Carolyn Hax: Only at the very end, but you're petty for the right team, so it's okay.

Kidding, cheez.

There's nothing wrong with feeling the sick satisfaction, but it does get a little juvenile when you go out of your way just to get the sick satisfaction. Plan your wedding, mind yer beeswax, and when Sheila adds her $20, feel free to say, "Sheila Sheila Sheila, surely you know by now that we have completely different tastes in weddings." Say it as many times as necessary, and if you get a sick satisfaction out of saying it VERBATIM every single time, I don't think anyone will judge you too too harshly.


Atlanta, Ga.: Dear Carolyn, There's this friend of mine from college that I have kept in touch with only online. Since graduating a couple years ago (actually he graduated two years ahead of me), we chat every so often on AIM. We're both in committed relationships, and we live about 1500 miles apart. A couple years ago, in a chat, he revealed that he had always had feelings for me and that he thought I was a great girl, etc. Obviously nothing was meant to come of it, just kind of a 'hey, how about that' thing, since I had crushed on him years before too. Apparently his girlfriend found the chat on his computer and got mad at him about it, but that was all I heard. Lately, in the last few months I had talked to him less, and yesterday, he just told me bluntly that his girlfriend doesn't like the fact that he talks to me, and he understands, so he thinks we should not talk anymore. Am I wrong to be perturbed about this? I'm not about to go home and cry about it, but I'm kind of upset and annoyed about it. Any thoughts?

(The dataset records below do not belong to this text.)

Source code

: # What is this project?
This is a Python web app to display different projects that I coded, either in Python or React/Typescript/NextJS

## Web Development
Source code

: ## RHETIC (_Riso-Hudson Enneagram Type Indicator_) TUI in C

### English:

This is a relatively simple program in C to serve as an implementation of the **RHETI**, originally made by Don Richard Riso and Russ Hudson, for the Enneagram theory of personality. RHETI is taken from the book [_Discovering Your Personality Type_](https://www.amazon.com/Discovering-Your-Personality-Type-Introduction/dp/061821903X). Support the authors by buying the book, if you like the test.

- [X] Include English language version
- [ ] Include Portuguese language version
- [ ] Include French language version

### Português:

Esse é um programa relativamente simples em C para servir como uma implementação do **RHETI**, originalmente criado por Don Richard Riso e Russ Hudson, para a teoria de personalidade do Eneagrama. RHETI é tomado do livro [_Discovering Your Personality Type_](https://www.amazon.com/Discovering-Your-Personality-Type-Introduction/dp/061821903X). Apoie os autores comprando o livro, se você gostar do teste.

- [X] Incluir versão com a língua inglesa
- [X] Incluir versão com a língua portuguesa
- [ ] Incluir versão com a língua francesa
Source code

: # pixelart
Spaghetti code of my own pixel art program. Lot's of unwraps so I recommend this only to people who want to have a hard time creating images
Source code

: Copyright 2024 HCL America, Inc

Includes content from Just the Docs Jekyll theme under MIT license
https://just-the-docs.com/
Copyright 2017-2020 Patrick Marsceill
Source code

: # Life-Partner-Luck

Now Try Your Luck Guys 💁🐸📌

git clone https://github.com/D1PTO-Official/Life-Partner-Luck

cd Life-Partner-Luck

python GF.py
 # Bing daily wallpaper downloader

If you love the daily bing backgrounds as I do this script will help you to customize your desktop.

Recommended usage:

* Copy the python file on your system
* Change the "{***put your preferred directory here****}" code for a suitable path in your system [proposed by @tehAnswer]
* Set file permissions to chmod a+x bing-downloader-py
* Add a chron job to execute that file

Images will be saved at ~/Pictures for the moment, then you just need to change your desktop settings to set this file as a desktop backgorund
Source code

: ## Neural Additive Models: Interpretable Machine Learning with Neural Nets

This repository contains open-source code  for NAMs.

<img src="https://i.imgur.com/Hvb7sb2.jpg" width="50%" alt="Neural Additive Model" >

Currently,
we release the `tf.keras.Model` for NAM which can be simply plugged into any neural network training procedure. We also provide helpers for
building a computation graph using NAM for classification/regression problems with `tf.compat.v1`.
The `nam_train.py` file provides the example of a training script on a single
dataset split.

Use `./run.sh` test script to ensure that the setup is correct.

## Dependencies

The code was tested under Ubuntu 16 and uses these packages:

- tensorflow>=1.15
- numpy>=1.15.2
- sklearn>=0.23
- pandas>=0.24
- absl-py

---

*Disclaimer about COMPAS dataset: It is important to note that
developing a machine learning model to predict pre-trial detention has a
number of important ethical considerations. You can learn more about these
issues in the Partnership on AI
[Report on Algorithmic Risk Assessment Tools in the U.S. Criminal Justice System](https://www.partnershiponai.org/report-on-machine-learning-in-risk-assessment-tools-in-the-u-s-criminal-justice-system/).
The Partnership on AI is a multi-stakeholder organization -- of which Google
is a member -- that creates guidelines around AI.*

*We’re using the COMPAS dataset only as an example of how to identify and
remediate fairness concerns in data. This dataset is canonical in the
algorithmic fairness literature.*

Carolyn Hax: Wellll ... normally I'd side with the upset and annoyed and banished here, but. If he still has feelings for you, then she has a right to ask him either to break up and chase the feelings, or stop stoking them and commit to the relationship he's in. The latter meaning he stops IMing you.

Just to be clear, since I would be particularly peeved if this advice were coopted by the jealous to justify a ban on all opposite sex friends: If all that were left between you were the cold ashes of a past fire, or if there were never a fire, then I'd say the GF was being an insecure twit.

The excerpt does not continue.